The EPA is bolstering Ireland’s air-quality sensor network across the country as it calls for stricter pollutant guidelines.
The biggest threat facing Ireland from an air quality perspective is the burning of solid fuels, closely followed by vehicle emissions, according to a new report from the Environmental Protection Agency (EPA).
The findings show that while Ireland did not exceed any legal EU limit values in 2016 for ambient air quality, particulate matter, ozone, nitrogen dioxide and sulphur dioxide levels were above the World Health Organisation (WHO) guideline values.
Now, the EPA is looking to keep on top of the latest developments by expanding Ireland’s air-quality sensor network across the country with 38 automatic, internet of things (IoT) monitoring stations, providing enhanced real-time information to the public.
The siting of the stations will be based on the criteria of population size, vulnerability to air quality issues and spatial distribution, and will measure particulates, heavy metals, and inorganic and organic gases.
This, the EPA said, will provide significantly more accurate modelling and forecasting capabilities under the new national Ambient Air Quality Monitoring Programme (AAMP).
Stricter guidelines needed
The report said that the existing network – in addition to these new sensors – will see increased automation and will be accessible by local councils as well as the EPA.

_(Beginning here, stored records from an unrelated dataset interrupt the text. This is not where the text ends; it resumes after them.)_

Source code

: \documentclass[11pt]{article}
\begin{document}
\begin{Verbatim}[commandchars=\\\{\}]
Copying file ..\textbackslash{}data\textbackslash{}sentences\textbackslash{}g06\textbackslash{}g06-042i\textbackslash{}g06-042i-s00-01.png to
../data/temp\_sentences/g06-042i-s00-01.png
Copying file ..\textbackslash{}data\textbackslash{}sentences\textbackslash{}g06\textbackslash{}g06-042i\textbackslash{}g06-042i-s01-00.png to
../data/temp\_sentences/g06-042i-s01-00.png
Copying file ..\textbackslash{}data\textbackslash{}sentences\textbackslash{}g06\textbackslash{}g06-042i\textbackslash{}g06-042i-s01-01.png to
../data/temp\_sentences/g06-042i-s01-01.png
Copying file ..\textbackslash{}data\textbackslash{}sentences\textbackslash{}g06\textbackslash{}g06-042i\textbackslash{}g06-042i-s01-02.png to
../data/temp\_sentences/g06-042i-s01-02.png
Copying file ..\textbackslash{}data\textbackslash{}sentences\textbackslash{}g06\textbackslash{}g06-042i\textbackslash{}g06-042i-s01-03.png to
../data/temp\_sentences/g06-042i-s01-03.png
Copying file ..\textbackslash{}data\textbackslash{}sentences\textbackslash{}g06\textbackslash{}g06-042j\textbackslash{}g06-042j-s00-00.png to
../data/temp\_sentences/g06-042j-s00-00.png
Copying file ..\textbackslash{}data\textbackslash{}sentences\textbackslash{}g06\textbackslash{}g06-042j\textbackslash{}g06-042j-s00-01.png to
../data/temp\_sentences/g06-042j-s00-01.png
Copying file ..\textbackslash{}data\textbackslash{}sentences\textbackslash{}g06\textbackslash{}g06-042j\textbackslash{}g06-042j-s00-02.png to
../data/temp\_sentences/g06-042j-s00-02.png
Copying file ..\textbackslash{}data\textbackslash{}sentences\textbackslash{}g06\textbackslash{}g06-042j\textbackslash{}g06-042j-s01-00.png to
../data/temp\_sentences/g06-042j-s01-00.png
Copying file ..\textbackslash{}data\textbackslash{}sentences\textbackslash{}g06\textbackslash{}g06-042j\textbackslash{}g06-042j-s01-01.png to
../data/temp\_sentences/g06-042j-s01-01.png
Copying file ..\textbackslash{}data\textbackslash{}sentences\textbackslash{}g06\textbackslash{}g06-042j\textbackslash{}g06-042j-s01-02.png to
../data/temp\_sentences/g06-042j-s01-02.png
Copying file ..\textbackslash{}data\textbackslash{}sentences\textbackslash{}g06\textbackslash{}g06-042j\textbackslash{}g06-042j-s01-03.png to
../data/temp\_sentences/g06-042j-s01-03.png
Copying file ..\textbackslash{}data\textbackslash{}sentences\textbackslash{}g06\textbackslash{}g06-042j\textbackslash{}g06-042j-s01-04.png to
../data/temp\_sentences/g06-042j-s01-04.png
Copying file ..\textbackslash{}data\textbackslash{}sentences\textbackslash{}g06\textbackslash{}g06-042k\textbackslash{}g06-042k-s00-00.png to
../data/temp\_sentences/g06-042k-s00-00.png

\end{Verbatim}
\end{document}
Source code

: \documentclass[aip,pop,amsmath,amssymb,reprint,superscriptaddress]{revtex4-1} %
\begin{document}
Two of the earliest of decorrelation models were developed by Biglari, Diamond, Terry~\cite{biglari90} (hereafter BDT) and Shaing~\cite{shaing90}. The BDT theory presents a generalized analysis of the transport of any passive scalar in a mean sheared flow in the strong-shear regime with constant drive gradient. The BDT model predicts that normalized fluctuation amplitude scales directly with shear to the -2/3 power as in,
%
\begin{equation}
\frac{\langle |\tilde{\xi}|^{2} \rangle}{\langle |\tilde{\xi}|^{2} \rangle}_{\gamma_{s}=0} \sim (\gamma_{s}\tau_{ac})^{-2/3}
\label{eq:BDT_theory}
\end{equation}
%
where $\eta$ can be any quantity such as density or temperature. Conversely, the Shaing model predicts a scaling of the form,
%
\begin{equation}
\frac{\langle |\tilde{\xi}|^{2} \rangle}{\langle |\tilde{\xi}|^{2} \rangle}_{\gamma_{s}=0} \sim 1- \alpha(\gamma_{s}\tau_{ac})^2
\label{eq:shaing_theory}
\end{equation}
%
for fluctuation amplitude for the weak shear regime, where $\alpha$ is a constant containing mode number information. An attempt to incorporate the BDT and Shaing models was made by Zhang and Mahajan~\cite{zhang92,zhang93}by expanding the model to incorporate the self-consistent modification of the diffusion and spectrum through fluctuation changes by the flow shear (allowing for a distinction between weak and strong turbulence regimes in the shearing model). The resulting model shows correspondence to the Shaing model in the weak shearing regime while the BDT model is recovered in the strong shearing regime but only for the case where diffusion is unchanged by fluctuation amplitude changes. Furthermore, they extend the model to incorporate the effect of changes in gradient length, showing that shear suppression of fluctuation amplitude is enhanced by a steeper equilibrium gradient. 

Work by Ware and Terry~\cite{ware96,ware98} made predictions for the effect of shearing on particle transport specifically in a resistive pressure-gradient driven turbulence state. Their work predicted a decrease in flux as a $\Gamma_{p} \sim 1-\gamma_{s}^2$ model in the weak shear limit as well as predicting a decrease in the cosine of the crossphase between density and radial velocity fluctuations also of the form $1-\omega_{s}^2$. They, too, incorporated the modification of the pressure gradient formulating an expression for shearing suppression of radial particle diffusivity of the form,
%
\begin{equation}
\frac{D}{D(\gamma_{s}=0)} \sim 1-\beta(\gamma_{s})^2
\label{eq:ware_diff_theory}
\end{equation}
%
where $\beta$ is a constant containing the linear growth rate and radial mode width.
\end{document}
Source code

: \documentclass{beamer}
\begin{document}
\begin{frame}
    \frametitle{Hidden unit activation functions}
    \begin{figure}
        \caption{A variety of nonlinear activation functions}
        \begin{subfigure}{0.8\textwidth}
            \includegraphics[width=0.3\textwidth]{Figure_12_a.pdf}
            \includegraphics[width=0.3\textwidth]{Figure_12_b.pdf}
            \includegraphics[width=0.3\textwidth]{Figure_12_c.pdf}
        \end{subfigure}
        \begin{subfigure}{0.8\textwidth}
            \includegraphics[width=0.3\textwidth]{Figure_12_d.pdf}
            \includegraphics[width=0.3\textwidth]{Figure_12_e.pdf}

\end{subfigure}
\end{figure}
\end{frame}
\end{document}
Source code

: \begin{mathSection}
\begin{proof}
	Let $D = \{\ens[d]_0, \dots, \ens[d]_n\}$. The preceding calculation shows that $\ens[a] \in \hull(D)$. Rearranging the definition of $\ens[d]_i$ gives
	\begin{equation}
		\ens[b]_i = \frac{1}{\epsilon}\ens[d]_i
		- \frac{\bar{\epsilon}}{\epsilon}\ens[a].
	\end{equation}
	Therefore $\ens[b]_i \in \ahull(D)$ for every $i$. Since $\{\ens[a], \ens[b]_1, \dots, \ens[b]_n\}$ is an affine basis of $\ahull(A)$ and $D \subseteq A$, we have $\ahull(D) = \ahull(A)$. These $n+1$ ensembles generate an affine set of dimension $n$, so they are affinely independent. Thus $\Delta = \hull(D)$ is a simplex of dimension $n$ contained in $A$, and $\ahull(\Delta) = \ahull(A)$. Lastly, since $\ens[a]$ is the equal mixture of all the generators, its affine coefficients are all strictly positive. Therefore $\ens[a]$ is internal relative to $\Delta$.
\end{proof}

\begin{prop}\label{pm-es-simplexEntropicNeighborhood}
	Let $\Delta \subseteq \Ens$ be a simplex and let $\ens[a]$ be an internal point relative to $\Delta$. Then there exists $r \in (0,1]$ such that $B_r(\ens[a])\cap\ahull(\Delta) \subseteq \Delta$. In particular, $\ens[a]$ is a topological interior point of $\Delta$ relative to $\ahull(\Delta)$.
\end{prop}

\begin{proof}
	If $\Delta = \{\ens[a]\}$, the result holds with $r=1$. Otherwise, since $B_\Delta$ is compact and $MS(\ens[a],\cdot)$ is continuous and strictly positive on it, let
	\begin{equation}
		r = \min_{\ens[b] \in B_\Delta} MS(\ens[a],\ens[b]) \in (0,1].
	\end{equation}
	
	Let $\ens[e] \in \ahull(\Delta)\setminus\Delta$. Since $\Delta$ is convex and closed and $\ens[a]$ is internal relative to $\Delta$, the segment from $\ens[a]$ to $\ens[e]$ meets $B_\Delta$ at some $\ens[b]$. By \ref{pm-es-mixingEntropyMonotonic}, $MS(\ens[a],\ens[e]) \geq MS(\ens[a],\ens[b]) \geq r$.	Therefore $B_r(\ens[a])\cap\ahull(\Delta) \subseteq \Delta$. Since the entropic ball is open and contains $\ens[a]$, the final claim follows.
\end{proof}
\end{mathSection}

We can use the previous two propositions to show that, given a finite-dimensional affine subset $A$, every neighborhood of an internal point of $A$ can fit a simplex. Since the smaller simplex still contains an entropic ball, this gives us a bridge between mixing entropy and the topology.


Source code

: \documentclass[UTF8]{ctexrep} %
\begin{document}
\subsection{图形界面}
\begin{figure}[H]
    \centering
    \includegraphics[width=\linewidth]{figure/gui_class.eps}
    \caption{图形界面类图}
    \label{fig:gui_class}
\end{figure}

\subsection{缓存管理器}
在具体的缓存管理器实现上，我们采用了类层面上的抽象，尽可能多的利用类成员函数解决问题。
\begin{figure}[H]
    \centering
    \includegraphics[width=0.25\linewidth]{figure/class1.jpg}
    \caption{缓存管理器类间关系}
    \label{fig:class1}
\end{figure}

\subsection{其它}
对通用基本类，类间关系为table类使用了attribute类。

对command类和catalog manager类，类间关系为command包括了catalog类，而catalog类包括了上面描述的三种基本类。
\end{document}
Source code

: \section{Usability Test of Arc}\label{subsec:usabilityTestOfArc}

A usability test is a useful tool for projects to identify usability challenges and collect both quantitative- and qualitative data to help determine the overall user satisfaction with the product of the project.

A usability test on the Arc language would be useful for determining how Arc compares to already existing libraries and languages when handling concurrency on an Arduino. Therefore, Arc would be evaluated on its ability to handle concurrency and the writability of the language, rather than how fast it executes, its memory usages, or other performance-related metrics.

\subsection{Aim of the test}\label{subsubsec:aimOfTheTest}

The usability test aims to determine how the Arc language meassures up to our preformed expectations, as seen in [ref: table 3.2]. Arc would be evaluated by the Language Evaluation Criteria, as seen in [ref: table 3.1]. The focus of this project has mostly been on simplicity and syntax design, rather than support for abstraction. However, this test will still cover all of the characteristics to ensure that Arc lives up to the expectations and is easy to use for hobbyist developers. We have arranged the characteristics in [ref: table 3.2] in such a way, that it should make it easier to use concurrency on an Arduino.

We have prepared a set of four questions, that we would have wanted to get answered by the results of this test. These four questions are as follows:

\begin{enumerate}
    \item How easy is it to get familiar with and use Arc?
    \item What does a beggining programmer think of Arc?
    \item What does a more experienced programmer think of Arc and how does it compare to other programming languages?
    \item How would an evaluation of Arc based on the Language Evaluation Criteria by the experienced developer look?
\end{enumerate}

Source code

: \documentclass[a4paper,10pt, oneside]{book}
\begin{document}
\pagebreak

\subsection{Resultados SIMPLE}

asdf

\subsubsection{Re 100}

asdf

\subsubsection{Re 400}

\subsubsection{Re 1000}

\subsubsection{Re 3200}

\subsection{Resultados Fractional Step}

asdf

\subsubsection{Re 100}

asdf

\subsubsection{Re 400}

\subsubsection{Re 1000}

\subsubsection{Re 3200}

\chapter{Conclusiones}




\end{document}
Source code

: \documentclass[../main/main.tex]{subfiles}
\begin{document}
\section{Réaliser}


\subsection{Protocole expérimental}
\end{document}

The AAMP also aims to encourage greater citizen science contribution following the EPA’s collaboration with Intel and the National College of Art and Design last year, and will work with local people to trial new air-quality monitoring technologies.
“It has become increasingly clear that there are no safe level of pollutants and, with this in mind, it is time to tackle the biggest issue impacting on air quality in Ireland: emissions from solid fuels in our small towns around the country,” said Laura Burke, director general of the EPA.
“While the EU has introduced and implemented a range of legal instruments to improve air quality, these standards are still not in line with the tighter WHO air quality guidelines. The EPA again calls for movement towards the adoption of these stricter guidelines, especially for particulates and ozone, as legal and enforceable standards across Europe and in Ireland.”